その鳥は、鳥類のキジ目キジ科クジャク属のインドクジャクでした。名前はもちろん、クジャク属もキジ目もわからなかったので、「鳥だよ」と答えたのです。インドクジャクだとわかる人は、インドクジャクだと答えましょうね。
正方形を指さして、「これは、長方形です」と言う友人がいたとしましょう。これは、間違っていますか?
その友人は、それが正方形であることはわかっているのかもしれません。わかっていて、あなたを試しているのかも……。

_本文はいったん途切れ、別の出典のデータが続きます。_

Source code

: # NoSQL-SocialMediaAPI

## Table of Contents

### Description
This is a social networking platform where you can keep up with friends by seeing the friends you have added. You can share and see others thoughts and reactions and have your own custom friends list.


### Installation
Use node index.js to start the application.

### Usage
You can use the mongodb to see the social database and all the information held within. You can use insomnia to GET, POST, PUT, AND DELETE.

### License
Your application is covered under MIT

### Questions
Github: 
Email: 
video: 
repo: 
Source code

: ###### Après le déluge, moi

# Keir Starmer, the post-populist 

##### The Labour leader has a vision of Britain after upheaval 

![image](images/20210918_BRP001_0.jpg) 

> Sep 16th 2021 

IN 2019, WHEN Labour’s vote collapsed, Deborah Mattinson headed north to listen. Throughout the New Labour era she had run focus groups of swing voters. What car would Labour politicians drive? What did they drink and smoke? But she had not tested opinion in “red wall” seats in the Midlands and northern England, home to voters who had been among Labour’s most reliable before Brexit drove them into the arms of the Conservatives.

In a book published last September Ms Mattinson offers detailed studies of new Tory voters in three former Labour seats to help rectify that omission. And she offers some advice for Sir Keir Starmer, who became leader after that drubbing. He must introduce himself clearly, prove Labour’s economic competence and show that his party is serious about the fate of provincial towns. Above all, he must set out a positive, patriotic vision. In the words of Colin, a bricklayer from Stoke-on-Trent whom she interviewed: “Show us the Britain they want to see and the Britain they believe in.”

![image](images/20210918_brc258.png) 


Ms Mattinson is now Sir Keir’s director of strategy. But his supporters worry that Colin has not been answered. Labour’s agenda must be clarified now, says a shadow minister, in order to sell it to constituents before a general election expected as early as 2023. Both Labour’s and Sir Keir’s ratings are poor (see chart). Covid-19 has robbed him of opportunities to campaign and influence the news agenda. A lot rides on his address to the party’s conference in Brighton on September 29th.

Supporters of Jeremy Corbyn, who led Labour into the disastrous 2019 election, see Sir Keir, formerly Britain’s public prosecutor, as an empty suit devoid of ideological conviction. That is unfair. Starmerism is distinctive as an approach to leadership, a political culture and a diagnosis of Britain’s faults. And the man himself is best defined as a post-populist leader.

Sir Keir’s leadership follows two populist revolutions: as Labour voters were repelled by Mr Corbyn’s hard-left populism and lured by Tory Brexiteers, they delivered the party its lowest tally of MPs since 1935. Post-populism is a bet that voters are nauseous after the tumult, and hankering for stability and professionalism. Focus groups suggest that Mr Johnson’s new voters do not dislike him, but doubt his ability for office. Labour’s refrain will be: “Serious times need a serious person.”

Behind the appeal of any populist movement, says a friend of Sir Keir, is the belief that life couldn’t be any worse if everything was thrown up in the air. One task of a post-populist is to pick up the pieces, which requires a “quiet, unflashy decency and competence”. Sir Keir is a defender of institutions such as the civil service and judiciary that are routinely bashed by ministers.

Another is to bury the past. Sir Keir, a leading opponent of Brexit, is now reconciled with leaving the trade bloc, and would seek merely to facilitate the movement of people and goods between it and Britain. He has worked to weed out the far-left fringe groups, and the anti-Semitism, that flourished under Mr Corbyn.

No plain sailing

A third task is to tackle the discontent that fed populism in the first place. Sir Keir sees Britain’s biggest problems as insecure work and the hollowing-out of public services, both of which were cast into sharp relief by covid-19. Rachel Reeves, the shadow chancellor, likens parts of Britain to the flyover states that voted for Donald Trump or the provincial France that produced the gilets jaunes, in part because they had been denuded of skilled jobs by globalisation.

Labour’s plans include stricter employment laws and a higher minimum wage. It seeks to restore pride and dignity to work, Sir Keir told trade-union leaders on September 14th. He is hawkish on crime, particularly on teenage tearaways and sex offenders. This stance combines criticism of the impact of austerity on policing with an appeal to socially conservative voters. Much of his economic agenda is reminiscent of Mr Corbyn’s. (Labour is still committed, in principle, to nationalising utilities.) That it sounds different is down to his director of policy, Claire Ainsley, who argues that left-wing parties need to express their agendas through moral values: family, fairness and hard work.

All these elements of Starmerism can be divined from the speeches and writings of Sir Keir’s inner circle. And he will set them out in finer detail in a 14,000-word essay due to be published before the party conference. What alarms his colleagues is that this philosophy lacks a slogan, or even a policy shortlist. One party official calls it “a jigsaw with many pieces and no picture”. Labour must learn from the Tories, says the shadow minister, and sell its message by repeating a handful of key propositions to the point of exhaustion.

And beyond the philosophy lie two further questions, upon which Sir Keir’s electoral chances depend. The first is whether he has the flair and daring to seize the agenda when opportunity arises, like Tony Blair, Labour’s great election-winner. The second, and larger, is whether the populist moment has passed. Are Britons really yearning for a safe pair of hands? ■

間違っていませんね。正しいのです。その図形は、確かに長方形です。わかりやすく言えば、長方形の仲間の正方形です。
ところが、長方形と正方形とは全く別、相容れないものだと主張して引かない人がいます。手を変え品を変え説明しても、
「いい大人が、何を言っているのですか!」
そこまで言われたこともあります。そんな人には、インドクジャクを指さして、
「あれは、鳥です。私は間違ってますか?」
と言ってあげましょう。信念が揺らぐはずです。
【メモ】
◆直径10cmの円に内接する正方形の面積は、50cu。途中の計算は、みなさんに任せます。
◆鳥とインドクジャクの例なら納得できるのに、長方形と正方形の例なら納得できない――つまりそれはきっと、長方形の定義、正方形の定義をまちがって理解していて、「長方形」といわれたときに、「典型的な長方形」の例しか頭の中に思い浮かばないのでしょう。

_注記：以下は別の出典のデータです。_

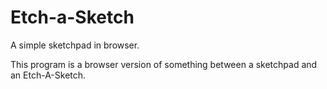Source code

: # Etch-a-Sketch
A simple sketchpad in browser.

This program is a browser version of something between a sketchpad and an Etch-A-Sketch. 
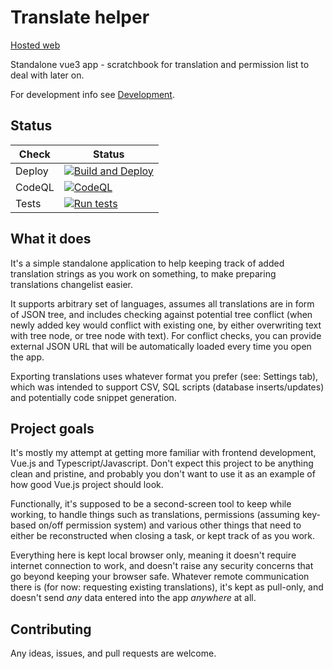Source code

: # Translate helper

[Hosted web](https://asmnh.github.io/translate-helper/#/)

Standalone vue3 app - scratchbook for translation and permission list to deal with later on.

For development info see [Development](docs/development.md).

## Status

| Check | Status |
|-------|--------|
| Deploy | [![Build and Deploy](https://github.com/asmnh/translate-helper/actions/workflows/deploy.yml/badge.svg?branch=main)](https://github.com/asmnh/translate-helper/actions/workflows/deploy.yml) |
| CodeQL | [![CodeQL](https://github.com/asmnh/translate-helper/actions/workflows/codeql-analysis.yml/badge.svg?branch=main)](https://github.com/asmnh/translate-helper/actions/workflows/codeql-analysis.yml) |
| Tests | [![Run tests](https://github.com/asmnh/translate-helper/actions/workflows/test.yml/badge.svg?branch=main)](https://github.com/asmnh/translate-helper/actions/workflows/test.yml) |

## What it does

It's a simple standalone application to help keeping track of added translation strings as you work on something, to make preparing translations changelist easier.

It supports arbitrary set of languages, assumes all translations are in form of JSON tree, and includes checking against potential tree conflict (when newly added key would conflict with existing one, by either overwriting text with tree node, or tree node with text). For conflict checks, you can provide external JSON URL that will be automatically loaded every time you open the app.

Exporting translations uses whatever format you prefer (see: Settings tab), which was intended to support CSV, SQL scripts (database inserts/updates) and potentially code snippet generation.

## Project goals

It's mostly my attempt at getting more familiar with frontend development, Vue.js and Typescript/Javascript. Don't expect this project to be anything clean and pristine, and probably you don't want to use it as an example of how good Vue.js project should look.

Functionally, it's supposed to be a second-screen tool to keep while working, to handle things such as translations, permissions (assuming key-based on/off permission system) and various other things that need to either be reconstructed when closing a task, or kept track of as you work.

Everything here is kept local browser only, meaning it doesn't require internet connection to work, and doesn't raise any security concerns that go beyond keeping your browser safe. Whatever remote communication there is (for now: requesting existing translations), it's kept as pull-only, and doesn't send *any* data entered into the app *anywhere* at all.

## Contributing

Any ideas, issues, and pull requests are welcome.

同様に「長方形は、平行四辺形である」。これはどうですか?
この文章も正しいのですが、先の例よりもこちらの方がより大きく違和感を感じる人が多いようです。
◆「だって、長方形と平行四辺形は全然違うよ……」
う〜ん。では、四角形についてその「進化の過程」を遡ってお話ししましょう。
究極の四角形は正方形です。正方形の定義は次の通りです。
■ 正方形(正四角形) ■
4つの角がすべて等しく,
4つの辺もすべて等しい四角形を「正方形」という
このように条件が2つあるのです。片方の条件だけでは、正方形とは呼べません。
◆正方形の2つの条件のうちの1つを外すと、別の名前の四角形の定義になります。
■ 長方形 ■
4つの角がすべて等しい四角形を「長方形」という
■ 菱形 ■
4つの辺がすべて等しい四角形を「菱形」という
◆ここでしっかりとわかっておいてもらいたいことは、「4つの角がすべて等しい四角形」はすべて、「長方形」と呼ばれる資格があるということです。したがって、正方形だって「長方形」の称号を持っているのです。「長方形」がさらに進化を遂げて、「正方形」という新たな称号を手に入れたというわけです。

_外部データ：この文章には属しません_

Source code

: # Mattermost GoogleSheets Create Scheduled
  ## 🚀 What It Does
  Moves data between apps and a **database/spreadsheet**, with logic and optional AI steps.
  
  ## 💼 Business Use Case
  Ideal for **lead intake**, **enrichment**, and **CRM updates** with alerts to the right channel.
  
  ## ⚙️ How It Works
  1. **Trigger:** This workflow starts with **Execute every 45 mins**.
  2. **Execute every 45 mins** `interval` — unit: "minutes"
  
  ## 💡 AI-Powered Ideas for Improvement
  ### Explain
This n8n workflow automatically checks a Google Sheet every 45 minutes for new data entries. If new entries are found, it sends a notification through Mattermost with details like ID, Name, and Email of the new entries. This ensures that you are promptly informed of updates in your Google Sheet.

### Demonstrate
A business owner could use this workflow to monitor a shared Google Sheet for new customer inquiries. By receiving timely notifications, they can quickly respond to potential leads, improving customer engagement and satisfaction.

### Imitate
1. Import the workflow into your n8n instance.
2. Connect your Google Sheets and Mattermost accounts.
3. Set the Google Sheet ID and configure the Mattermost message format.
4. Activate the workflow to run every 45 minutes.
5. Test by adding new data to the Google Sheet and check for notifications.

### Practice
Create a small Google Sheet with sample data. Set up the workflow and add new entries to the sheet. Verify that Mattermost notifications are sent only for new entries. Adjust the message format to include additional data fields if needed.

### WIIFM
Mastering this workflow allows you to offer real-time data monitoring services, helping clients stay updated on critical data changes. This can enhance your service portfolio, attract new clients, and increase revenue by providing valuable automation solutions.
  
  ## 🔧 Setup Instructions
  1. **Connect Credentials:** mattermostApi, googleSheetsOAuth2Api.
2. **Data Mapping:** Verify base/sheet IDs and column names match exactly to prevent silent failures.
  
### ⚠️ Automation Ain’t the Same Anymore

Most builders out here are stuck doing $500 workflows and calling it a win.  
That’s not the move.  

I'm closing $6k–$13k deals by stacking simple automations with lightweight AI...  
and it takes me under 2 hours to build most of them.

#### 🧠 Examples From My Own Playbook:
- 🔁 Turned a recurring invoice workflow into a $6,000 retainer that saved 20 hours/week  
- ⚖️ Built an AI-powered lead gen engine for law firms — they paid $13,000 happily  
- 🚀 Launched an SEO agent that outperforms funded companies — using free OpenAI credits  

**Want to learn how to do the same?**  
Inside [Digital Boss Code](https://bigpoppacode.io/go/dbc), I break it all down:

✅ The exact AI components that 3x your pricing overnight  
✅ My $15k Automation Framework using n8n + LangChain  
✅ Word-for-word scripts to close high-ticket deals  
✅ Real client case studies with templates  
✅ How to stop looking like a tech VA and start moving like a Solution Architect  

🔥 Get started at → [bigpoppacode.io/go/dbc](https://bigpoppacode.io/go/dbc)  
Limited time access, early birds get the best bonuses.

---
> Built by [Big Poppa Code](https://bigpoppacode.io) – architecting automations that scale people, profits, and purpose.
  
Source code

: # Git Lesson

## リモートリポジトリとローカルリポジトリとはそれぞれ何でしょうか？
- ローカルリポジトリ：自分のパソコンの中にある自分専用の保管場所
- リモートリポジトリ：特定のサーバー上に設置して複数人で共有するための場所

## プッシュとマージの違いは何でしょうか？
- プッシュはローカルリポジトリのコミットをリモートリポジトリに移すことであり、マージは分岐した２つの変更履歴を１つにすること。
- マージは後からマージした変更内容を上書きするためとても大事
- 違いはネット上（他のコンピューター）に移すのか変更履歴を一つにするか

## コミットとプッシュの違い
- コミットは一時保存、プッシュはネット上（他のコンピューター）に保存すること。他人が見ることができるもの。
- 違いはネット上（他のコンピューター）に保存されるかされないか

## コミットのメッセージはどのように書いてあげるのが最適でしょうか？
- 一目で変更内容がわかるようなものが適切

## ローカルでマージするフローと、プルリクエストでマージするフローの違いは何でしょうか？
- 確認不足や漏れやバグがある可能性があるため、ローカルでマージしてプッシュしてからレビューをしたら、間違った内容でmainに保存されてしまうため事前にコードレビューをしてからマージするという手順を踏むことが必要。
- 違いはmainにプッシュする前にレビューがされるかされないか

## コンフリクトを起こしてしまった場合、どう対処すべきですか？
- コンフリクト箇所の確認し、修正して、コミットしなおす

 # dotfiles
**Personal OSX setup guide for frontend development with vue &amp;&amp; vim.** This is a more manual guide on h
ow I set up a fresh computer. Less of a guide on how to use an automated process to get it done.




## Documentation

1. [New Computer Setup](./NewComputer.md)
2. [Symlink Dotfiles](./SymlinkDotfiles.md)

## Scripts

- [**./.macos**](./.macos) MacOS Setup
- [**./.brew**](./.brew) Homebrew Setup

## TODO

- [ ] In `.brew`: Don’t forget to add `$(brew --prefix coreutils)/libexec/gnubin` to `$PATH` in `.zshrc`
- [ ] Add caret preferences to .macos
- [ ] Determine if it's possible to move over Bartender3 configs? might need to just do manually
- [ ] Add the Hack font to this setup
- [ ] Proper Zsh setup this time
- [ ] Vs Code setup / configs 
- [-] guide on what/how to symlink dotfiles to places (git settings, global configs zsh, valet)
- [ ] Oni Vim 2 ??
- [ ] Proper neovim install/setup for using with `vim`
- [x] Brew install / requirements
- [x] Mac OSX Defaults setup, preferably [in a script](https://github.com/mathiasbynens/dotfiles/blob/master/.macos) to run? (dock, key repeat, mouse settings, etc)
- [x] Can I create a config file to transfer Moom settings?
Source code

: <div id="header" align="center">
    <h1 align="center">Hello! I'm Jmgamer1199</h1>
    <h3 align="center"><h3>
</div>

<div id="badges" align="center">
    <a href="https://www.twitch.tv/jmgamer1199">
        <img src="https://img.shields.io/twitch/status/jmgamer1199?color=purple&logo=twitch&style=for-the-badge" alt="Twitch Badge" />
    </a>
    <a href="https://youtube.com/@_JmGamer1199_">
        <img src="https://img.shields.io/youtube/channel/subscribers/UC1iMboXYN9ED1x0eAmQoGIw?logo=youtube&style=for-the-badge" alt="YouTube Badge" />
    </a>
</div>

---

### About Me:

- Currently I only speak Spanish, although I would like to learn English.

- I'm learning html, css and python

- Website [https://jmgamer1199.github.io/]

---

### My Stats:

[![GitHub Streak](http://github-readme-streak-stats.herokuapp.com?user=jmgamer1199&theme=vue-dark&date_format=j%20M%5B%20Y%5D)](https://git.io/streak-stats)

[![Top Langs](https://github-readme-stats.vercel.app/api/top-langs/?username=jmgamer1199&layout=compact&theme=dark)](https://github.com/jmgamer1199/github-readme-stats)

同様に、正方形は「菱形」の称号も持っています。「菱形」が進化したものが、「正方形」なのです。
/\ /\
/ × \
/ 長 /正\ 菱 \
\ \ / /
\ × /
\/ \/
正方形は、長方形の仲間であり、菱形の仲間でもあります。図で表すと、上のような感じです。
◆平行四辺形の定義は、以下の通り。
■ 平行四辺形 ■
2組の向かい合う辺がそれぞれ平行である四角形を「平行四辺形」という
この定義にしたがえば、長方形だって菱形だって、さらには正方形だって、平行四辺形の傘下に入ることになります。「正方形は、平行四辺形(の仲間)だ」といってもいいわけです。それは、「インドクジャクは、キジ科」だと言っているのと同じ関係にあります。
◆さらに、台形の定義は以下の通りです。
■ 台形 ■
1組の向かい合う辺が平行である四角形を「台形」という
1組の対辺(向かい合う辺)が平行な四角形を台形と呼ぼうというのです。それなら、平行四辺形は思いっきり台形の仲間なのです。何しろ、2組の対辺が平行なのですから……。
インドクジャクは、キジ目です。同様に、正方形は台形(の仲間)です。
◆最後に、四角形の定義を紹介します。
■ 四角形 ■
4本の線分で囲まれた図形を「四角形」という
◆ここまでの包含関係を図に表すと以下のようになります。
四角形の外側の概念としては「多角形(線分だけで囲まれている図形)」があります。┌――――――――四角形――――――――┐
| ┌――――――台 形――――――┐ |
| | ┌―――平行四辺形―――┐ | |
| | | /\ /\ | | |
| | | / × \ | | |
| | | / 長 /正\ 菱 \ | | |
| | | \ \ / / | | |
| | | \ × / | | |
| | | \/ \/ | | |
| | └―――――――――――┘ | |
| └―――――――――――――――┘ |
└―――――――――――――――――――┘◆くどくて嫌われそうですが、まとめておきましょう。
正方形は四角形(の仲間)です。
正方形は台形(の仲間)です。
正方形は平行四辺形(の仲間)です。
正方形は長方形(の仲間)です。
正方形は菱形(の仲間)です。
◆では、クイズをもう1問。
「日本最大級の縄文集落跡である三内丸山遺跡がある……」
ここで押します。ここまで聞けば三内丸山遺跡がある場所を尋ねているのだと推測できます。三内丸山遺跡があるのは、青森県の青森市です。でも、問題が県名、都市名のどちらを要求しているのかわかりません。
そこで、「青森県の青森市!」と答えます。
でも、これは、「長方形の仲間の正方形」と答えるのと似てます。なんだかちょっとずるい答え方ですね。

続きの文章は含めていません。